Study material:
■ ■ ■

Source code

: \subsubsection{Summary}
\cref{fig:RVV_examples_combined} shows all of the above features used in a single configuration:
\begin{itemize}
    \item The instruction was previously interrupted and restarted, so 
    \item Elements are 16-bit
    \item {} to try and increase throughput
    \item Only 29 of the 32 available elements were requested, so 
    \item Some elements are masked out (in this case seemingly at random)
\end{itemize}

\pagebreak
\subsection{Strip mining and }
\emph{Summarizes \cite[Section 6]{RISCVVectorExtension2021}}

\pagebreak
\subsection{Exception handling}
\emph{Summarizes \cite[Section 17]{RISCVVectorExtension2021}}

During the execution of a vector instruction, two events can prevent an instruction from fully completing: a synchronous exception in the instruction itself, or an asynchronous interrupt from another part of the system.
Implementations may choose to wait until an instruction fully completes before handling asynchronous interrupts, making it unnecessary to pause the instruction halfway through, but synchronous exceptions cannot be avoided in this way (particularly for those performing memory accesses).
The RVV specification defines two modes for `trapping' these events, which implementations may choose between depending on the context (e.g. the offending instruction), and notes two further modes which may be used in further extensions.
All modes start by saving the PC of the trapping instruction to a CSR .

■ ■ ■

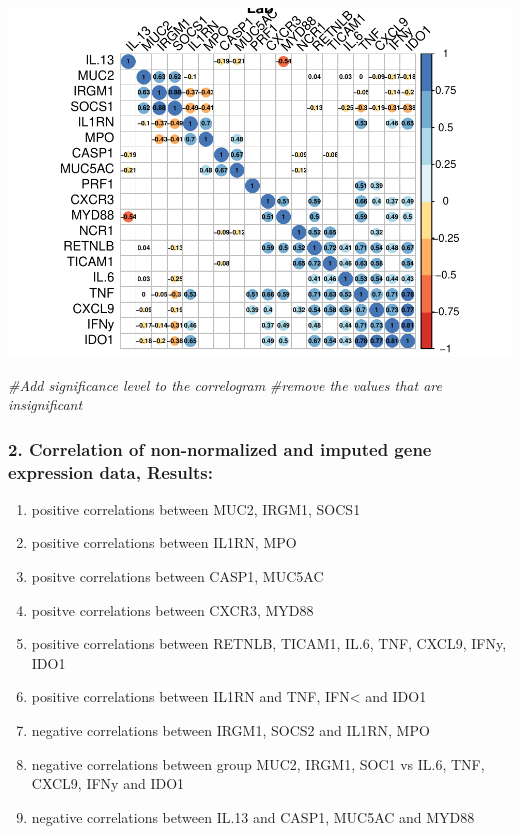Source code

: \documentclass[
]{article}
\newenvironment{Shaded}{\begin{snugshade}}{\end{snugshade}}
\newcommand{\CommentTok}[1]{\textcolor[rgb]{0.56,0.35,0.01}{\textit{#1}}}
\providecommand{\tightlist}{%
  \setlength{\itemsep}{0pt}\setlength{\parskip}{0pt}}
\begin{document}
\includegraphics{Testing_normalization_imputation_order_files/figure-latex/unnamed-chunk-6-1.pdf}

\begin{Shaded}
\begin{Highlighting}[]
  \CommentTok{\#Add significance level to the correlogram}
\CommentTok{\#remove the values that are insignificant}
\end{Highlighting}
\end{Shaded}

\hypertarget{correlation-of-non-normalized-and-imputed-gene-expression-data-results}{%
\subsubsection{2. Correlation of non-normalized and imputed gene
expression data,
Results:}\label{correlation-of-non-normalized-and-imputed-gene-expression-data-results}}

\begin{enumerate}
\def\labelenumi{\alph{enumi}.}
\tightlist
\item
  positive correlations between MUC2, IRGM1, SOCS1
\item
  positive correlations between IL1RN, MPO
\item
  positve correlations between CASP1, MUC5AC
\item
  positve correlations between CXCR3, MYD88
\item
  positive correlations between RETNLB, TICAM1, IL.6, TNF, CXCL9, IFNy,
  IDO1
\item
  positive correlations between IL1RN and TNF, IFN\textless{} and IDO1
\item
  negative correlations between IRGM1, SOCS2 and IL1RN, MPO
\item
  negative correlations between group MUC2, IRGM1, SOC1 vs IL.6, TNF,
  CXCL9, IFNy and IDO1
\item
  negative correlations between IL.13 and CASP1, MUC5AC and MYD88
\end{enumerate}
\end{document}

■ ■ ■

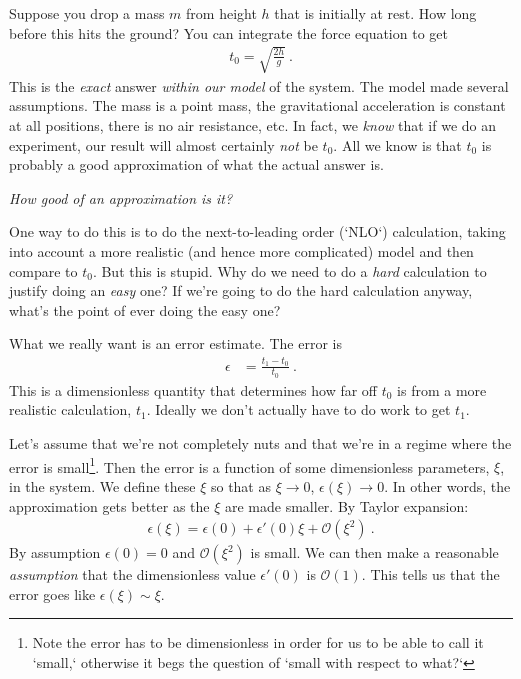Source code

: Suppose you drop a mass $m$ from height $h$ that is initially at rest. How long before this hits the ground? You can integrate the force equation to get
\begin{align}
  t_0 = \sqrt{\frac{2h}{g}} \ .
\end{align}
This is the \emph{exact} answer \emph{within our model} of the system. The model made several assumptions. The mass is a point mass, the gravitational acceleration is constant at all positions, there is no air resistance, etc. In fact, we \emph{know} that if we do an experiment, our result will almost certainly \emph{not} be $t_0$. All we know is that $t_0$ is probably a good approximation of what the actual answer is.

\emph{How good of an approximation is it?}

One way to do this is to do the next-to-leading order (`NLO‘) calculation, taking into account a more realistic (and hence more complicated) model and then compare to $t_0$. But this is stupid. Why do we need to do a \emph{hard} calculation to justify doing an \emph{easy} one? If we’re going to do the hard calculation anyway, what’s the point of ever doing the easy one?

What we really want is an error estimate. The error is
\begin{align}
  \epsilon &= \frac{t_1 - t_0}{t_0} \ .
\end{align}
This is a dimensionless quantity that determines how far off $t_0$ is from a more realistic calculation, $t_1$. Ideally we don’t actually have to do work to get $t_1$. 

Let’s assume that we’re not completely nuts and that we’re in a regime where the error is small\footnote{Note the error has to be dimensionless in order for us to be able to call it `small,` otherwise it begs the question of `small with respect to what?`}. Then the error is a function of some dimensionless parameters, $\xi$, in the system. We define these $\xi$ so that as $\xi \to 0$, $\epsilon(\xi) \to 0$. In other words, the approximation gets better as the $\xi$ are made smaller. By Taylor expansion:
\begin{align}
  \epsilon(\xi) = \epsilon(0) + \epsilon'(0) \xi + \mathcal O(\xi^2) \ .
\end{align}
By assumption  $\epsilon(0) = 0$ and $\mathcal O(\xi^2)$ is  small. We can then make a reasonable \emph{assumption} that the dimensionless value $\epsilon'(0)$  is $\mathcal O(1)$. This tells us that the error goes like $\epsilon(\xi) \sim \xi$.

■ ■ ■

Directions for this task:
If a line of the records includes the string "handling", copy it out.

Expected output:
\subsection{Exception handling}
Implementations may choose to wait until an instruction fully completes before handling asynchronous interrupts, making it unnecessary to pause the instruction halfway through, but synchronous exceptions cannot be avoided in this way (particularly for those performing memory accesses).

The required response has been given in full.